Sangra El Bierzo por la vena de habitantes que más le duele. Una sangre densa, espesa, que se desliza con lentitud y va tiñendo el perfil de la comarca de un dolor imposible de contener. Su demografía se parece cada vez más a la silueta de un ataúd, mientras en la boca se instala otra vez el sabor de la desesperanza. Son ya dieciséis años haciendo cuentas que nunca salen, dieciséis años en los que más de 3.000 vecinos han dicho adiós a un territorio que no supo prometerles un futuro fértil.

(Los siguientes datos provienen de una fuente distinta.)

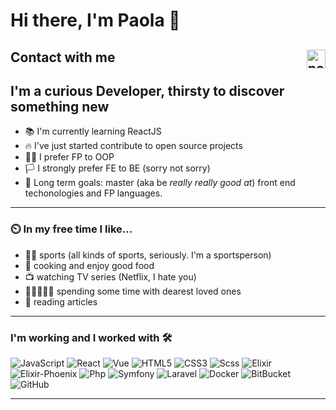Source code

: # Hi there, I'm Paola 👋

Contact with me [<img align="right" alt="paolapog | LinkedIn" height="30px" src="https://www.flaticon.com/svg/static/icons/svg/725/725337.svg"/>][linkedin]
---

## I'm a curious Developer, thirsty to discover something new

- 📚 I'm currently learning ReactJS
- 🔥 I've just started contribute to open source projects
- 💪🏼 I prefer FP to OOP
- 🏳️ I strongly prefer FE to BE (sorry not sorry)
- 🥅 Long term goals: master (aka be *really really good at*) front end techonologies and FP languages.
---

### ⏲️ In my free time I like…	

- 🧗‍♀️ sports (all kinds of sports, seriously. I'm a sportsperson)
- 🍝 cooking and enjoy good food
- 📺 watching TV series (Netflix, I hate you)
- 🧑🏿‍🤝‍🧑🏽 spending some time with dearest loved ones
- 📰 reading articles
---

### I'm working and I worked with 🛠 

![JavaScript](https://img.shields.io/badge/-JavaScript-%23F7DF1C?style=flat-square&logo=javascript&logoColor=000000&labelColor=%23F7DF1C&color=%23FFCE5A)
![React](https://img.shields.io/badge/-React-61DAFB?style=flat-square&logo=react&logoColor=ffffff)
![Vue](https://img.shields.io/badge/-Vue-1e5c3c?style=flat-square&svg=vue&logoColor=ffffff)
![HTML5](https://img.shields.io/badge/-HTML5-%23E44D27?style=flat-square&logo=html5&logoColor=ffffff)
![CSS3](https://img.shields.io/badge/-CSS3-%231572B6?style=flat-square&logo=css3)
![Scss](https://img.shields.io/badge/-Scss-%23CC6699?style=flat-square&logo=scss&logoColor=ffffff)
![Elixir](https://img.shields.io/badge/-Elixir-7b32a8?style=flat-square&logo=elixir)
![Elixir-Phoenix](https://img.shields.io/badge/-Phoenix-f26444?style=flat-square&logo=phoenix)
![Php](https://img.shields.io/badge/-Php-fff0f0?style=flat-square&logo=php)
![Symfony](https://img.shields.io/badge/-Symfony-000000?style=flat-square&logo=symfony)
![Laravel](https://img.shields.io/badge/-Laravel-fff0f0?style=flat-square&logo=laravel)
![Docker](https://img.shields.io/badge/-Docker-427bed?style=flat-square&logo=docker&logoColor=ffffff)
![BitBucket](https://img.shields.io/badge/-BitBucket-0f4fd1?style=flat-square&logo=bitbucket&logoColor=%23ffffff)
![GitHub](https://img.shields.io/badge/-GitHub-181717?style=flat-square&logo=github)

---

[linkedin]: https://www.linkedin.com/in/paola-poggini-644169180/
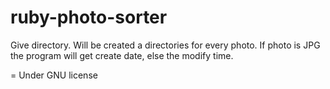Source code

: # ruby-photo-sorter

Give directory. Will be created a directories for every photo.
If photo is JPG the program will get create date, else the modify time. 

= Under GNU license
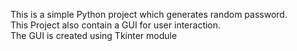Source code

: This is a simple Python project which generates random password.
<br>
This Project also contain a GUI for user interaction.
<br>
The GUI is created using Tkinter module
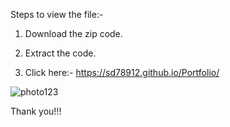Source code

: Steps to view the file:-

1. Download the zip code. 

2. Extract the code.

3. Click here:- https://sd78912.github.io/Portfolio/

![photo123](https://user-images.githubusercontent.com/64826389/137616620-93584411-1b4a-47c1-b17c-d28082ebe92e.PNG)










Thank you!!!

Las despedidas avanzan en fila india, dejando atrás un paisaje hechizante que no encuentra la fórmula para cambiar huídas por bienvenidas. Ponferrada resiste, apenas, tirando de un carro pesado que arrastra por todo el Bierzo la obligación de sostener lo que queda. Se salva por poco de la quema demográfica, consciente de que en esa resta constante le va la vida. Y a su alrededor, una caja de madera simbólica parece ir cerrándose sobre los municipios que un día sellaron los pozos del carbón. Allí, en las cuencas exmineras, la sangría es más profunda. Es imposible remendar tantas despedidas con el hilo de quienes aún se quedan. Y ese desgarro se posa en un desánimo hondo, que ya no sabe hacia dónde estirar los brazos. Pedir a los jóvenes que construyan un proyecto de vida en esas tierras es casi como pedir una extremaunción. Solo ven lodazales de pasado, memorias de gigantes industriales caídos y el eco subterráneo de quienes se dejaron los huesos en jornadas sin sol. Allí donde los pozos llevaban nombres de mujer y las siglas de las empresas se alzaban como catedrales, hoy la vida parece haberse detenido. Y la juventud, a la que no le pesa el arraigo como valor añadido, mira hacia otro lado.
El Bierzo, entonces, vuelve a abrazarse a sí mismo como único gesto de amor verdadero. Se mira en un espejo que le devuelve únicamente la cara del presente, y cada cifra del INE funciona como ese análisis de colesterol que obliga a medicarse: un aviso de peligro enquistado. Estamos varados en la zona de no retorno, en el corredor de la despoblación y el envejecimiento, levantando la mano para despedir más a menudo que para celebrar un bautismo.
No bastan los títulos de Patrimonio de la Humanidad en los que solo creímos cuando el carbón pasó al columbario; ni los Bosques del Año, ni los Pueblos más bonitos de España, ni los galardones arañados de Interés Turístico. Nada vale si no hay nadie. Y el censo, una vez más, deja un reguero de sangre lenta que empaña la frente bajo la que supura una tormenta de ideas, todas buscando cómo fabricar una tirita que contenga la herida.
Después de dieciséis años de caída libre, cuesta construir una esperanza que las matemáticas no respaldan. Tal vez seamos poesía y la ciencia esté hablando en otro idioma.
Tal vez, simplemente, seamos Bierzo.